According to the latest UN global assessment, the NDC Synthesis Report, nations around the world are pledging “far away” from the Paris target. If all of the pledges submitted so far were fulfilled, global emissions would be reduced by only 1% by 2030, compared with 2010 levels. But scientists have said that we need it to be at 45%, if we want to keep within the 1.5°C goal—that is, avoiding (more) climate catastrophe. In our race against time, could enshrining “ecocide” in-law help?
“We are very far away from a pathway that will meet the Paris agreement goal,” says Patricia Espinosa, executive secretary of UN Climate Change. “We are collectively walking into a minefield blindfolded. The next step could be a disaster.” Indeed, if we exceed the threshold of a 1.5°C temperature increase, it would be a disaster. Already today, we are seeing heatwaves, sea-level rise, droughts, wildfires, extreme weather. But an even warmer world, which we are very much on track towards, would mean all this and more. That is mass famine, displacement, and extinction.

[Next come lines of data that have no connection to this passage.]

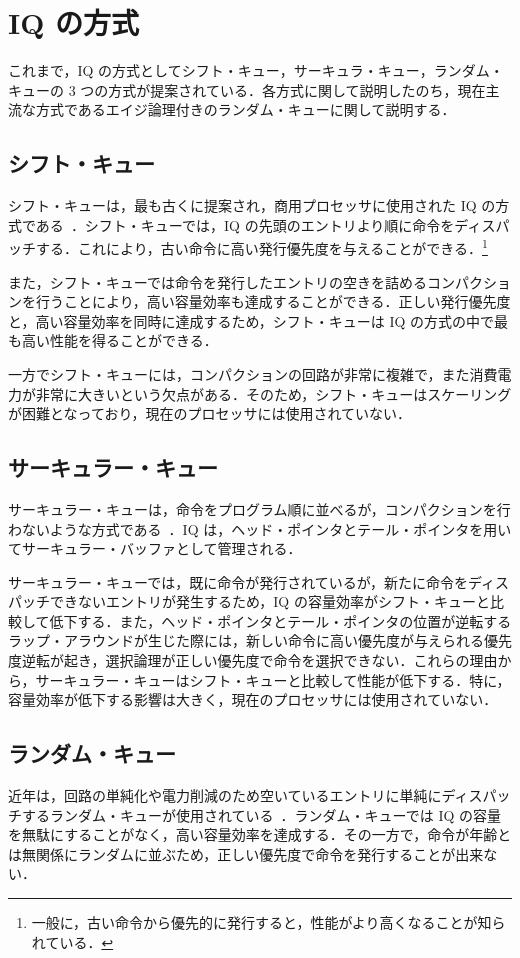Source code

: \section{IQ の方式}
\label{sec:iq_scheme}
これまで，IQ の方式としてシフト・キュー，サーキュラ・キュー，ランダム・キューの 3 つの方式が提案されている．各方式に関して説明したのち，現在主流な方式であるエイジ論理付きのランダム・キューに関して説明する．

\subsection{シフト・キュー}
シフト・キューは，最も古くに提案され，商用プロセッサに使用された IQ の方式である~\cite{Farrell1998}．シフト・キューでは，IQ の先頭のエントリより順に命令をディスパッチする．これにより，古い命令に高い発行優先度を与えることができる．\footnote{一般に，古い命令から優先的に発行すると，性能がより高くなることが知られている．}

また，シフト・キューでは命令を発行したエントリの空きを詰めるコンパクションを行うことにより，高い容量効率も達成することができる．正しい発行優先度と，高い容量効率を同時に達成するため，シフト・キューは IQ の方式の中で最も高い性能を得ることができる．

一方でシフト・キューには，コンパクションの回路が非常に複雑で，また消費電力が非常に大きいという欠点がある．そのため，シフト・キューはスケーリングが困難となっており，現在のプロセッサには使用されていない．

\subsection{サーキュラー・キュー}
サーキュラー・キューは，命令をプログラム順に並べるが，コンパクションを行わないような方式である~\cite{Abella:survey2003}．IQ は，ヘッド・ポインタとテール・ポインタを用いてサーキュラー・バッファとして管理される．

サーキュラー・キューでは，既に命令が発行されているが，新たに命令をディスパッチできないエントリが発生するため，IQ の容量効率がシフト・キューと比較して低下する．また，ヘッド・ポインタとテール・ポインタの位置が逆転するラップ・アラウンドが生じた際には，新しい命令に高い優先度が与えられる優先度逆転が起き，選択論理が正しい優先度で命令を選択できない．これらの理由から，サーキュラー・キューはシフト・キューと比較して性能が低下する．特に，容量効率が低下する影響は大きく，現在のプロセッサには使用されていない．

\subsection{ランダム・キュー}
近年は，回路の単純化や電力削減のため空いているエントリに単純にディスパッチするランダム・キューが使用されている~\cite{Alpha21464, AMD-Bulldozer, IBM-Power8}．ランダム・キューでは IQ の容量を無駄にすることがなく，高い容量効率を達成する．その一方で，命令が年齢とは無関係にランダムに並ぶため，正しい優先度で命令を発行することが出来ない．


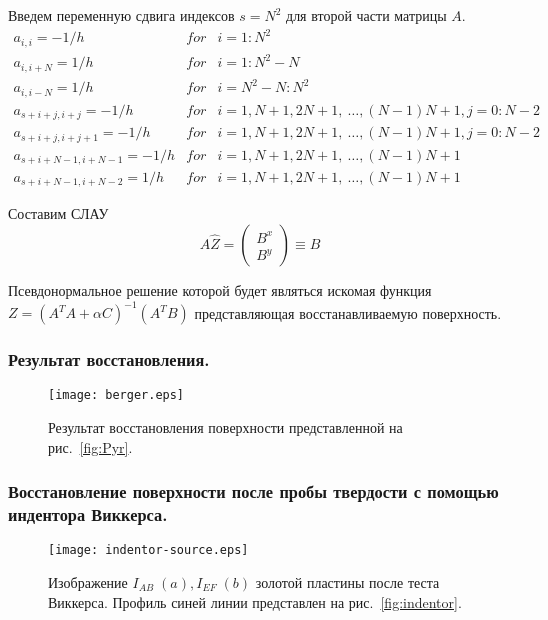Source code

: \documentclass{beamer}
\begin{document}
\begin{frame}[allowframebreaks]
    Введем переменную сдвига индексов $s = N^2$ для второй части матрицы $A$.
    \begin{equation}
        \begin{array}{lll}
            a_{i,i} = -1/h            & for & i = 1:N^2                                       \\
            a_{i,i+N} = 1/h           & for & i = 1:N^2 - N                                   \\
            a_{i,i-N} = 1/h           & for & i = N^2 - N:N^2                                 \\
            a_{s+i+j, i+j} = -1/h     & for & i = 1, N+1, 2N+1,~\dots, (N-1)N + 1, j = 0:N-2  \\
            a_{s+i+j, i+j+1} = -1/h   & for & i = 1, N+1, 2N+1,~\dots, (N-1)N + 1, j = 0:N-2  \\
            a_{s+i+N-1, i+N-1} = -1/h & for & i = 1, N+1, 2N+1,~\dots, (N-1)N + 1             \\
            a_{s+i+N-1, i+N-2} = 1/h  & for & i = 1, N+1, 2N+1,~\dots, (N-1)N + 1
        \end{array}
    \end{equation}

    Составим СЛАУ
    \begin{equation}
        \label{eq:SLAE}
        A \hat{Z} = \left(
            \begin{array}{l}
                B^x \\
                B^y
            \end{array}
        \right)
        \equiv{} B
    \end{equation}

    Псевдонормальное решение которой будет являться искомая функция $Z = {( A^T A + \alpha C)}^{-1} ( A^T B) $ представляющая восстанавливаемую поверхность.
\end{frame}



\begin{frame}
    \frametitle{Результат восстановления.}
    \begin{figure}
        \texttt{[image: berger.eps]}
        \caption{Результат восстановления поверхности представленной на рис.~\ref{fig:Pyr}.}
        {\label{fig:berger}}%
    \end{figure}
\end{frame}

\begin{frame}
    \frametitle{Восстановление поверхности после пробы твердости с помощью индентора Виккерса.}
    \begin{figure}
        \texttt{[image: indentor-source.eps]}
        \caption{Изображение $I_{AB} \; (a), I_{EF} \; (b)$ золотой пластины после теста Виккерса. Профиль синей линии представлен на рис.~\ref{fig:indentor}.}
        {\label{fig:indentor-source}}%
    \end{figure}
\end{frame}
\end{document}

And the assessment published last Friday by the UN doesn’t even include all countries. In fact, it only covers countries responsible for a third of global emissions. Because only 75 of the 197 signatories to the Paris accord submitted their national action plans (for reducing emissions from now until 2030) in time to be assessed. And some of the world’s biggest emitters, like the US, China and India, have yet to formulate NDCs. This means that while they have agreed to try to help keep global temperature increase within 1.5°C, they have not made targets for 2030. These 2030 targets are important because, as UN secretary-general António Guterres highlights: “Long-term commitments must be matched by immediate actions to launch the decade of transformation that people and planet so desperately need.”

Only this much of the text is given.